Aunado a la lucha, el testimonio, anota Barnet, se erige como un arte auténtico para la toma de conciencia, con base en una perspectiva de clase, sin los remanentes de viejos ideales burgueses. Una vía para el reconocimiento del pueblo como operante de su porvenir es la cultura socialista, en la cual la novela testimonial permitiría la identificación y divulgación de las ideas “de lo auténtico, lo verdadero y lo esencial”. En dicho marco, el escritor tiene un papel como investigador social, entre cuyas tareas destaca la recuperación de los relatos personales y populares, para darle el acabado justo que los posicione políticamente y en legítima defensa.

Dado que en el lenguaje se gesta un horizonte de intencionalidad, el testimonio ayudaría a reivindicar el valor de los desposeídos, los individuos sin aparente historia, representando la lucha de clases como la raíz de los problemas fundamentales de toda sociedad moderna. En última instancia, la participación del testimonio en la lucha proletaria hace del lenguaje popular, decantado y puesto en circulación, un cuerpo revolucionario. La escritura socialista anula o, al menos, revierte el maniqueísmo de la burguesa, aquella que representa a las masas con una suerte de exotismo y estetización del prejuicio y del estereotipo: recuérdese, por ejemplo, el negrismo en el Caribe o el indigenismo en Latinoamérica.

La alfabetización del ciudadano común cultiva en él una necesidad espiritual. La literatura, el cine documental y el teatro callejero abren un diálogo incesante y permanente, con la misión de crear una nueva sensibilidad y conciencia, apartadas de las empresas publicitarias, en un proceso, propiamente, descolonizador. Dicha exigencia del arte en la cultura socialista requiere asimismo un trabajo riguroso por parte del escritor, no sólo como agente de la causa, sino también como artista.

Que toda obra lleve consigo un germen de ideologización es inevitable.

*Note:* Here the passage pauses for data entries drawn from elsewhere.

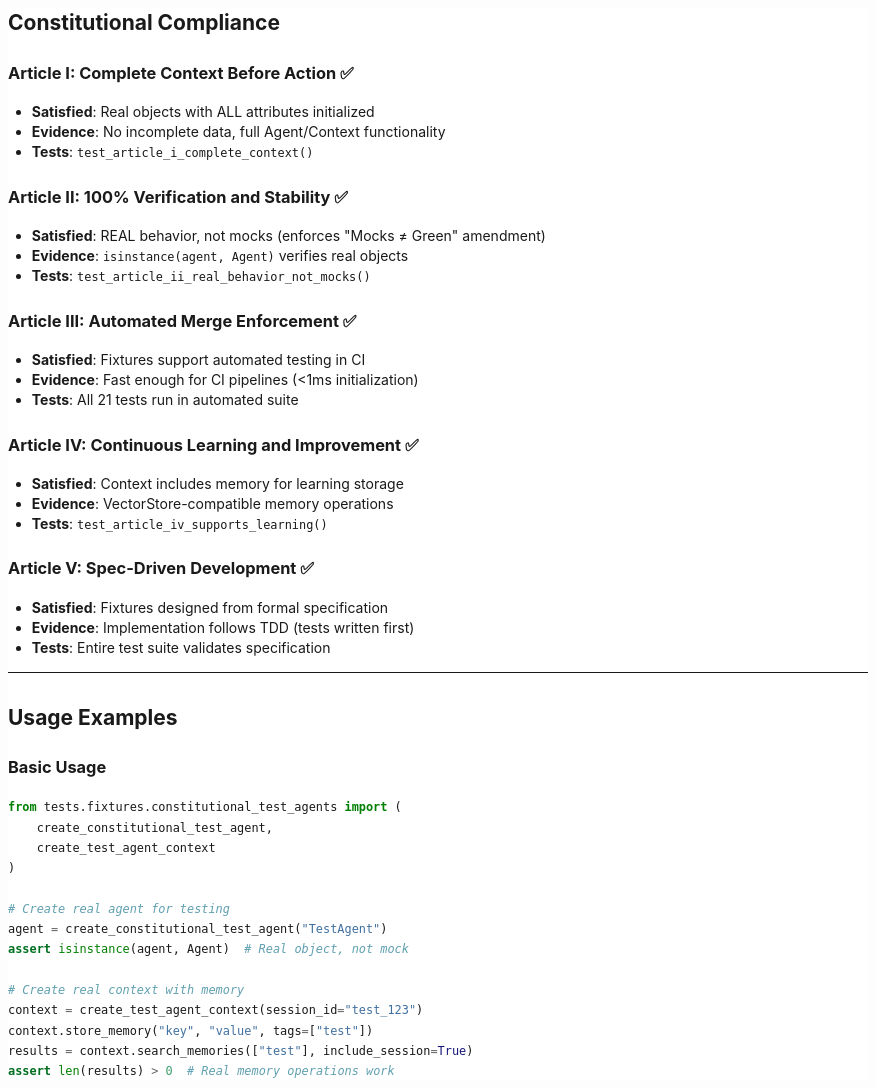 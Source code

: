 
## Constitutional Compliance

### Article I: Complete Context Before Action ✅
- **Satisfied**: Real objects with ALL attributes initialized
- **Evidence**: No incomplete data, full Agent/Context functionality
- **Tests**: `test_article_i_complete_context()`

### Article II: 100% Verification and Stability ✅
- **Satisfied**: REAL behavior, not mocks (enforces "Mocks ≠ Green" amendment)
- **Evidence**: `isinstance(agent, Agent)` verifies real objects
- **Tests**: `test_article_ii_real_behavior_not_mocks()`

### Article III: Automated Merge Enforcement ✅
- **Satisfied**: Fixtures support automated testing in CI
- **Evidence**: Fast enough for CI pipelines (<1ms initialization)
- **Tests**: All 21 tests run in automated suite

### Article IV: Continuous Learning and Improvement ✅
- **Satisfied**: Context includes memory for learning storage
- **Evidence**: VectorStore-compatible memory operations
- **Tests**: `test_article_iv_supports_learning()`

### Article V: Spec-Driven Development ✅
- **Satisfied**: Fixtures designed from formal specification
- **Evidence**: Implementation follows TDD (tests written first)
- **Tests**: Entire test suite validates specification

---

## Usage Examples

### Basic Usage

```python
from tests.fixtures.constitutional_test_agents import (
    create_constitutional_test_agent,
    create_test_agent_context
)

# Create real agent for testing
agent = create_constitutional_test_agent("TestAgent")
assert isinstance(agent, Agent)  # Real object, not mock

# Create real context with memory
context = create_test_agent_context(session_id="test_123")
context.store_memory("key", "value", tags=["test"])
results = context.search_memories(["test"], include_session=True)
assert len(results) > 0  # Real memory operations work
```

En cambio, atizar el valor estético del testimonio en la lucha proletaria es el bastión de una cultura insurrecta, porque un arte socialista es un pueblo armado y a la vanguardia, aventura Miguel Barnet. La novela testimonial es el lenguaje de un pueblo en reconstrucción; la fundación de una conciencia que le devuelva al trabajador, a la obrera, al segregado. Así pues el compromiso de libertad es la tarea principal del escritor de nuevos tiempos.

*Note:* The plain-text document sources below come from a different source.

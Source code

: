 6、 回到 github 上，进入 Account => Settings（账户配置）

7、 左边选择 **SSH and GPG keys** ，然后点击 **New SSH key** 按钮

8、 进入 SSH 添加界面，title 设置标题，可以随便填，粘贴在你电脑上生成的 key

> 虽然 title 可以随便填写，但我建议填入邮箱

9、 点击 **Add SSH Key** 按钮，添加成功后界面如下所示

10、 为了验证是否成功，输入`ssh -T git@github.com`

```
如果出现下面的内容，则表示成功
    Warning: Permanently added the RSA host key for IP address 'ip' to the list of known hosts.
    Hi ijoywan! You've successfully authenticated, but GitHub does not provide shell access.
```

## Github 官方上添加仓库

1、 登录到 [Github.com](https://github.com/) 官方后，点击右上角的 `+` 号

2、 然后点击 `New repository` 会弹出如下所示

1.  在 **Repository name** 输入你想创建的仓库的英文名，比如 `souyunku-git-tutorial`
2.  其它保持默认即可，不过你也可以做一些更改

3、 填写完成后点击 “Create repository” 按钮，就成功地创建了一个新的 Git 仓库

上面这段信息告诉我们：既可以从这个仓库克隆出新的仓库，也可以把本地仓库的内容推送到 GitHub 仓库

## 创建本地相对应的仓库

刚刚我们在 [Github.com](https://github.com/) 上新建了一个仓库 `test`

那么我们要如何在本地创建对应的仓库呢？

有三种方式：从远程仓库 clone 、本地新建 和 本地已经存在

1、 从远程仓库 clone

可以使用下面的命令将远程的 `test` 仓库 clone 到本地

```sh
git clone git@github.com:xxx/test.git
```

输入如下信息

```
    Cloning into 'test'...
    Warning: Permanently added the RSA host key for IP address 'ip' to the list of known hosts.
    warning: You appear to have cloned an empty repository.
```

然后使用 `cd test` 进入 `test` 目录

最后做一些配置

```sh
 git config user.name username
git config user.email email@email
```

La dominación descansa en la fuerza; y la mentira es su signo. Mentir se convirtió en un rito. Un rito productivo y eficaz. La verdad no sólo se desconoció, sino que era imposible asirla sin un instrumental adecuado. La verdad debía surgir de la violencia. Y de la violencia de muchos. No de un zarpazo más, de un golpe asestado al azar, sino de una flagrante lucha, de una verdadera conmoción social. La verdad era la Revolución.

Férreamente monopolizados los medios masivos, desde la ancestral imprenta de mano hasta la televisión y el video, la democratización de la cultura no ha sido más que una ilusión y un espejismo en el mundo capitalista. Los trabajadores, los explotados, apenas han podido asomarse al mundo. Sus valores, sus tradiciones, han sido escamoteados sistemáticamente por un sistema al que sólo le ha interesado la producción de bienes materiales en masa y un conjunto de ideas sometidas a esa producción.

Los verdaderos contenidos artísticos y culturales, aquellos que llenarían las necesidades íntimas del pueblo y su sed de conocimientos, no han llegado a las masas. Por el contrario, los mass media han servido para envenenar conciencias y estandarizar un gusto y una sensibilidad que ya hoy se ha convertido en modelo. Modelo único, signo de la apariencia, espada de Damocles sobre la clase explotada. Los contenidos que se proponen son falaces, subproductos culturales impuestos por la demanda de un mercado consumista servil. Aún más, toda esa parafernalia de medios ha servido sólo para evitar el desarrollo de una sensibilidad y un gusto acordes a las más legítimas necesidades del hombre común. Ha creado un mal endémico y no un mensaje cultural, una fiebre em- botadora y no un sistema fluido para el mensaje ideológico, mucho menos una solución legítima y aplicable al mundo real del hombre de nuestra América.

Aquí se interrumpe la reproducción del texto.